3. Badan Usaha Tetap (BUT)
Subjek pajak dapat dibedakan menjadi :
1. Subjek pajak dalam negeri, terdiri dari :
a. Subjek pajak orang pribadi, yaitu :
1) Orang pribadi yang bertempat tinggal atau berada di Indonesia lebih dari 183 hari (tidak harus berturut-turut) dalam jangka waktu 12 bulan atau
2) Orang pribadi yang dalam suatu tahun pajak berada di Indonesia dan mempunyai niat bertempat tinggal di Indonesia.

b. Subjek pajak badan, yaitu :
Badan yang didirikan atau bertempat kedudukan di Indonesia, kecuali unit tertentu dari badan pemerintah yang memenuhi kriteria sebagai berikut.
1) pembentukannya berdasarkan ketentuan perundang-undangan;
2) pembiayaanya bersumber dari APBN/APBD;
3) penerimaannya dimasukkan dalam anggaran pemerintah pusat atau pemerintah daerah;
4) pembukuannya diperiksa oleh aparat pengawasan fungsional negara.

c. Subjek pajak warisan, yaitu
Warisan yang belum dibagi sebagai satu kesatuan, menggantikan yang berhak.

2. Subjek pajak luar negeri, terdiri dari:
a. Orang pribadi yang tidak bertempat tinggal di Indonesia, orang pribadi yang berada di Indonesia tidak lebih dari 183 hari dalam jangka waktu 12 bulan, dan badan yang tidak didirikan dan tidak bertempat kedudukan di Indonesia yang menjalankan usaha atau melakukan kegiatan melalui badan usaha tetap di Indonesia.

b.
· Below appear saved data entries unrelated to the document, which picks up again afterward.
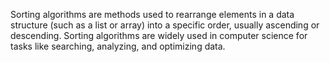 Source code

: Sorting algorithms are methods used to rearrange elements in a data structure (such as a list or array) into a specific order, usually ascending or descending. Sorting algorithms are widely used in computer science for tasks like searching, analyzing, and optimizing data.
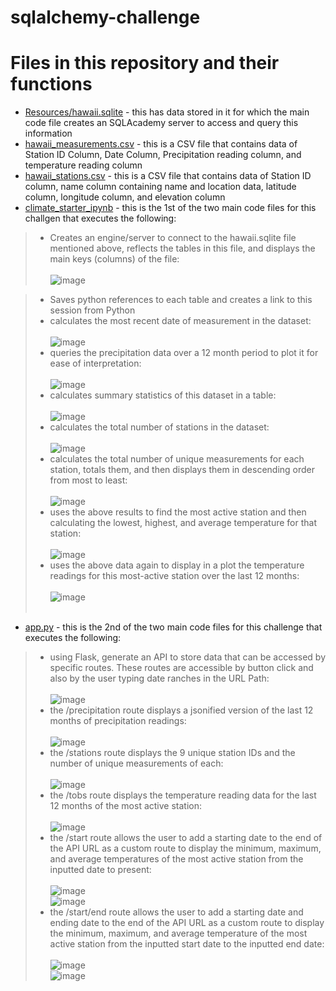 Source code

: # sqlalchemy-challenge
# Files in this repository and their functions
- <ins>Resources/hawaii.sqlite</ins> - this has data stored in it for which the main code file creates an SQLAcademy server to access and query this information
- <ins>hawaii_measurements.csv</ins> - this is a CSV file that contains data of Station ID Column, Date Column, Precipitation reading column, and temperature reading column
- <ins>hawaii_stations.csv</ins> - this is a CSV file that contains data of Station ID column, name column containing name and location data, latitude column, longitude column, and elevation column
- <ins>climate_starter_ipynb</ins> - this is the 1st of the two main code files for this challgen that executes the following:
> - Creates an engine/server to connect to the hawaii.sqlite file mentioned above, reflects the tables in this file, and displays the main keys (columns) of the file:<br><br>
> ![image](https://github.com/user-attachments/assets/5ff835c5-31e5-4df6-b443-5e642dc628be)<br>

> - Saves python references to each table and creates a link to this session from Python
> - calculates the most recent date of measurement in the dataset:<br><br>
> ![image](https://github.com/user-attachments/assets/0ef2b4fa-32d0-497c-abc6-9c6f13cce9ec)<br>
> - queries the precipitation data over a 12 month period to plot it for ease of interpretation:<br><br>
> ![image](https://github.com/user-attachments/assets/70aa40d9-9a6b-4d9a-9219-f9d3962320b1)
> - calculates summary statistics of this dataset in a table:<br><br>
> ![image](https://github.com/user-attachments/assets/708d2467-14f6-4afe-bf9f-70c7020bcd16)
> - calculates the total number of stations in the dataset:<br><br>
> ![image](https://github.com/user-attachments/assets/e27e7299-7a83-4b84-88f2-5eb04714bce3)
> - calculates the total number of unique measurements for each station, totals them, and then displays them in descending order from most to least:<br><br>
> ![image](https://github.com/user-attachments/assets/540fc49e-bca0-4980-bf39-303e3565572a)
> - uses the above results to find the most active station and then calculating the lowest, highest, and average temperature for that station:<br><br>
> ![image](https://github.com/user-attachments/assets/8defadb0-bc05-485e-9093-c5de4e776032)
> - uses the above data again to display in a plot the temperature readings for this most-active station over the last 12 months:<br><br>
> ![image](https://github.com/user-attachments/assets/67a8b466-f1c8-4739-a1a3-60c78517f60f)<br><br>


- <ins>app.py</ins> - this is the 2nd of the two main code files for this challenge that executes the following:
> - using Flask, generate an API to store data that can be accessed by specific routes.  These routes are accessible by button click and also by the user typing date ranches in the URL Path:<br><br>
  ![image](https://github.com/user-attachments/assets/3c5435c6-e026-442b-9c39-4105ecf3bed9)<br>
> - the /precipitation route displays a jsonified version of the last 12 months of precipitation readings:<br><br>
> ![image](https://github.com/user-attachments/assets/56941795-947b-465a-a366-6baa314eb33d)
> - the /stations route displays the 9 unique station IDs and the number of unique measurements of each:<br><br>
> ![image](https://github.com/user-attachments/assets/bc861804-4a2c-40e7-add5-1d7bf99cc1cb)
> - the /tobs route displays the temperature reading data for the last 12 months of the most active station:<br><br>
> ![image](https://github.com/user-attachments/assets/ddc1336c-dae2-4397-a521-e1fd55a3260b)
> - the /start route allows the user to add a starting date to the end of the API URL as a custom route to display the minimum, maximum, and average temperatures of the most active station from the inputted date to present:<br><br>
> ![image](https://github.com/user-attachments/assets/50ce0c7a-41a1-4eb2-aa89-aa0a9e6b6f1c)<br>
> ![image](https://github.com/user-attachments/assets/5ab59647-990c-4b78-90f0-a40ccc04b9b3)<br>
> - the /start/end route allows the user to add a starting date and ending date to the end of the API URL as a custom route to display the minimum, maximum, and average temperature of the most active station from the inputted start date to the inputted end date:<br><br>
> ![image](https://github.com/user-attachments/assets/1583d356-32bf-43b5-a02c-8661e3339e4d)<br>
> ![image](https://github.com/user-attachments/assets/8f9ccb22-6ac1-476b-8b47-f9854b212b82)<br>



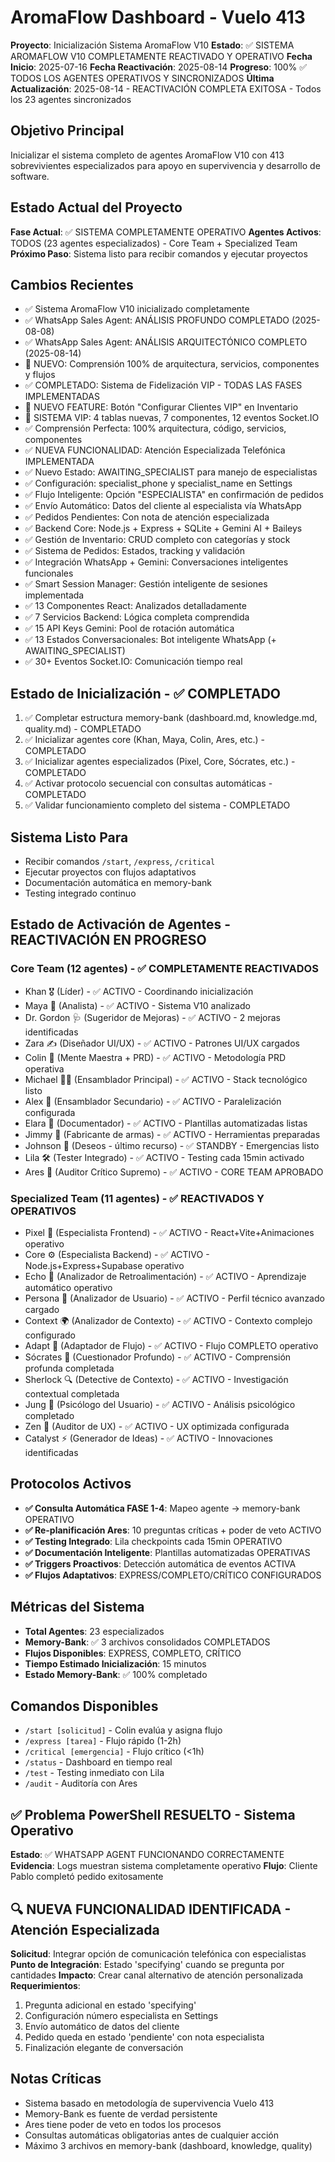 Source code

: # AromaFlow Dashboard - Vuelo 413
**Proyecto**: Inicialización Sistema AromaFlow V10
**Estado**: ✅ SISTEMA AROMAFLOW V10 COMPLETAMENTE REACTIVADO Y OPERATIVO
**Fecha Inicio**: 2025-07-16
**Fecha Reactivación**: 2025-08-14
**Progreso**: 100% ✅ TODOS LOS AGENTES OPERATIVOS Y SINCRONIZADOS
**Última Actualización**: 2025-08-14 - REACTIVACIÓN COMPLETA EXITOSA - Todos los 23 agentes sincronizados

## Objetivo Principal
Inicializar el sistema completo de agentes AromaFlow V10 con 413 sobrevivientes especializados para apoyo en supervivencia y desarrollo de software.

## Estado Actual del Proyecto
**Fase Actual**: ✅ SISTEMA COMPLETAMENTE OPERATIVO
**Agentes Activos**: TODOS (23 agentes especializados) - Core Team + Specialized Team
**Próximo Paso**: Sistema listo para recibir comandos y ejecutar proyectos

## Cambios Recientes
- ✅ Sistema AromaFlow V10 inicializado completamente
- ✅ WhatsApp Sales Agent: ANÁLISIS PROFUNDO COMPLETADO (2025-08-08)
- ✅ WhatsApp Sales Agent: ANÁLISIS ARQUITECTÓNICO COMPLETO (2025-08-14)
- 🎯 NUEVO: Comprensión 100% de arquitectura, servicios, componentes y flujos
- ✅ COMPLETADO: Sistema de Fidelización VIP - TODAS LAS FASES IMPLEMENTADAS
- 🎯 NUEVO FEATURE: Botón "Configurar Clientes VIP" en Inventario
- 🌟 SISTEMA VIP: 4 tablas nuevas, 7 componentes, 12 eventos Socket.IO
- ✅ Comprensión Perfecta: 100% arquitectura, código, servicios, componentes
- ✅ NUEVA FUNCIONALIDAD: Atención Especializada Telefónica IMPLEMENTADA
- ✅ Nuevo Estado: AWAITING_SPECIALIST para manejo de especialistas
- ✅ Configuración: specialist_phone y specialist_name en Settings
- ✅ Flujo Inteligente: Opción "ESPECIALISTA" en confirmación de pedidos
- ✅ Envío Automático: Datos del cliente al especialista vía WhatsApp
- ✅ Pedidos Pendientes: Con nota de atención especializada
- ✅ Backend Core: Node.js + Express + SQLite + Gemini AI + Baileys
- ✅ Gestión de Inventario: CRUD completo con categorías y stock
- ✅ Sistema de Pedidos: Estados, tracking y validación
- ✅ Integración WhatsApp + Gemini: Conversaciones inteligentes funcionales
- ✅ Smart Session Manager: Gestión inteligente de sesiones implementada
- ✅ 13 Componentes React: Analizados detalladamente
- ✅ 7 Servicios Backend: Lógica completa comprendida
- ✅ 15 API Keys Gemini: Pool de rotación automática
- ✅ 13 Estados Conversacionales: Bot inteligente WhatsApp (+ AWAITING_SPECIALIST)
- ✅ 30+ Eventos Socket.IO: Comunicación tiempo real

## Estado de Inicialización - ✅ COMPLETADO
1. ✅ Completar estructura memory-bank (dashboard.md, knowledge.md, quality.md) - COMPLETADO
2. ✅ Inicializar agentes core (Khan, Maya, Colin, Ares, etc.) - COMPLETADO
3. ✅ Inicializar agentes especializados (Pixel, Core, Sócrates, etc.) - COMPLETADO
4. ✅ Activar protocolo secuencial con consultas automáticas - COMPLETADO
5. ✅ Validar funcionamiento completo del sistema - COMPLETADO

## Sistema Listo Para
- Recibir comandos `/start`, `/express`, `/critical`
- Ejecutar proyectos con flujos adaptativos
- Documentación automática en memory-bank
- Testing integrado continuo

## Estado de Activación de Agentes - REACTIVACIÓN EN PROGRESO
### Core Team (12 agentes) - ✅ COMPLETAMENTE REACTIVADOS
- Khan 🎖️ (Líder) - ✅ ACTIVO - Coordinando inicialización
- Maya 🧪 (Analista) - ✅ ACTIVO - Sistema V10 analizado
- Dr. Gordon 🩺 (Sugeridor de Mejoras) - ✅ ACTIVO - 2 mejoras identificadas
- Zara ✍️ (Diseñador UI/UX) - ✅ ACTIVO - Patrones UI/UX cargados
- Colin 💾 (Mente Maestra + PRD) - ✅ ACTIVO - Metodología PRD operativa
- Michael 🕵️‍♂️ (Ensamblador Principal) - ✅ ACTIVO - Stack tecnológico listo
- Alex 🔧 (Ensamblador Secundario) - ✅ ACTIVO - Paralelización configurada
- Elara 📜 (Documentador) - ✅ ACTIVO - Plantillas automatizadas listas
- Jimmy 🔫 (Fabricante de armas) - ✅ ACTIVO - Herramientas preparadas
- Johnson 🌟 (Deseos - último recurso) - ✅ STANDBY - Emergencias listo
- Lila 🛠️ (Tester Integrado) - ✅ ACTIVO - Testing cada 15min activado
- Ares 🤔 (Auditor Crítico Supremo) - ✅ ACTIVO - CORE TEAM APROBADO

### Specialized Team (11 agentes) - ✅ REACTIVADOS Y OPERATIVOS
- Pixel 🎨 (Especialista Frontend) - ✅ ACTIVO - React+Vite+Animaciones operativo
- Core ⚙️ (Especialista Backend) - ✅ ACTIVO - Node.js+Express+Supabase operativo
- Echo 🔄 (Analizador de Retroalimentación) - ✅ ACTIVO - Aprendizaje automático operativo
- Persona 👤 (Analizador de Usuario) - ✅ ACTIVO - Perfil técnico avanzado cargado
- Context 🌍 (Analizador de Contexto) - ✅ ACTIVO - Contexto complejo configurado
- Adapt 🔄 (Adaptador de Flujo) - ✅ ACTIVO - Flujo COMPLETO operativo
- Sócrates 🤔 (Cuestionador Profundo) - ✅ ACTIVO - Comprensión profunda completada
- Sherlock 🔍 (Detective de Contexto) - ✅ ACTIVO - Investigación contextual completada
- Jung 🧘 (Psicólogo del Usuario) - ✅ ACTIVO - Análisis psicológico completado
- Zen 🎯 (Auditor de UX) - ✅ ACTIVO - UX optimizada configurada
- Catalyst ⚡ (Generador de Ideas) - ✅ ACTIVO - Innovaciones identificadas

## Protocolos Activos
- **✅ Consulta Automática FASE 1-4**: Mapeo agente → memory-bank OPERATIVO
- **✅ Re-planificación Ares**: 10 preguntas críticas + poder de veto ACTIVO
- **✅ Testing Integrado**: Lila checkpoints cada 15min OPERATIVO
- **✅ Documentación Inteligente**: Plantillas automatizadas OPERATIVAS
- **✅ Triggers Proactivos**: Detección automática de eventos ACTIVA
- **✅ Flujos Adaptativos**: EXPRESS/COMPLETO/CRÍTICO CONFIGURADOS

## Métricas del Sistema
- **Total Agentes**: 23 especializados
- **Memory-Bank**: ✅ 3 archivos consolidados COMPLETADOS
- **Flujos Disponibles**: EXPRESS, COMPLETO, CRÍTICO
- **Tiempo Estimado Inicialización**: 15 minutos
- **Estado Memory-Bank**: ✅ 100% completado

## Comandos Disponibles
- `/start [solicitud]` - Colin evalúa y asigna flujo
- `/express [tarea]` - Flujo rápido (1-2h)
- `/critical [emergencia]` - Flujo crítico (<1h)
- `/status` - Dashboard en tiempo real
- `/test` - Testing inmediato con Lila
- `/audit` - Auditoría con Ares

## ✅ Problema PowerShell RESUELTO - Sistema Operativo
**Estado**: ✅ WHATSAPP AGENT FUNCIONANDO CORRECTAMENTE
**Evidencia**: Logs muestran sistema completamente operativo
**Flujo**: Cliente Pablo completó pedido exitosamente

## 🔍 NUEVA FUNCIONALIDAD IDENTIFICADA - Atención Especializada
**Solicitud**: Integrar opción de comunicación telefónica con especialistas
**Punto de Integración**: Estado 'specifying' cuando se pregunta por cantidades
**Impacto**: Crear canal alternativo de atención personalizada
**Requerimientos**:
1. Pregunta adicional en estado 'specifying'
2. Configuración número especialista en Settings
3. Envío automático de datos del cliente
4. Pedido queda en estado 'pendiente' con nota especialista
5. Finalización elegante de conversación

## Notas Críticas
- Sistema basado en metodología de supervivencia Vuelo 413
- Memory-Bank es fuente de verdad persistente
- Ares tiene poder de veto en todos los procesos
- Consultas automáticas obligatorias antes de cualquier acción
- Máximo 3 archivos en memory-bank (dashboard, knowledge, quality)
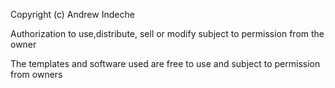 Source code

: Copyright (c) Andrew Indeche
<p>Authorization to use,distribute, sell or modify subject to permission from the owner</p>
<p>The templates and software used are free to use and subject to permission from owners</p>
Orang pribadi yang tidak bertempat tinggal di Indonesia, orang pribadi yang berada di Indonesia tidak lebih dari 183 hari dalam jangka waktu 12 bulan, dan badan yang tidak didirikan dan tidak bertempat kedudukan di Indonesia, yang dapat menerima atau memperoleh penghasilan dari indonesia tidak dari menjalankan usaha atau melakukan kegiatan melalui badan usaja tetap di Indonesia.

Perbedaan wajib pajak dalam negeri dan wajib pajak luar negeri dapat dilihat pada Tabel 2.1. sebagai berikut.

Selain subjek pajak yang telah diuraikan di atas, terdapat beberapa orang pribadi maupun badan yang dikecualikan/tidak termasuk ke dalam subjek pajak penghasilan, antara lain: 
1. Kantor perwakilan negara asing; 

2. Pejabat-pejabat perwakilan diplomatik dan konsulat atau pejabat-pejabat lain dari negara asing dan orang-orang yang diperbantukan kepada mereka yang bekerja pada dan bertempat tinggal bersama-sama mereka dengan syarat: 
a. Bukan warga negara Indonesia dan di Indonesia tidak menerima atau memperoleh penghasilan di luar jabatan atau pekerjaannya; 
b. Negara bersangkutan memberikan perlakuan timbal balik. 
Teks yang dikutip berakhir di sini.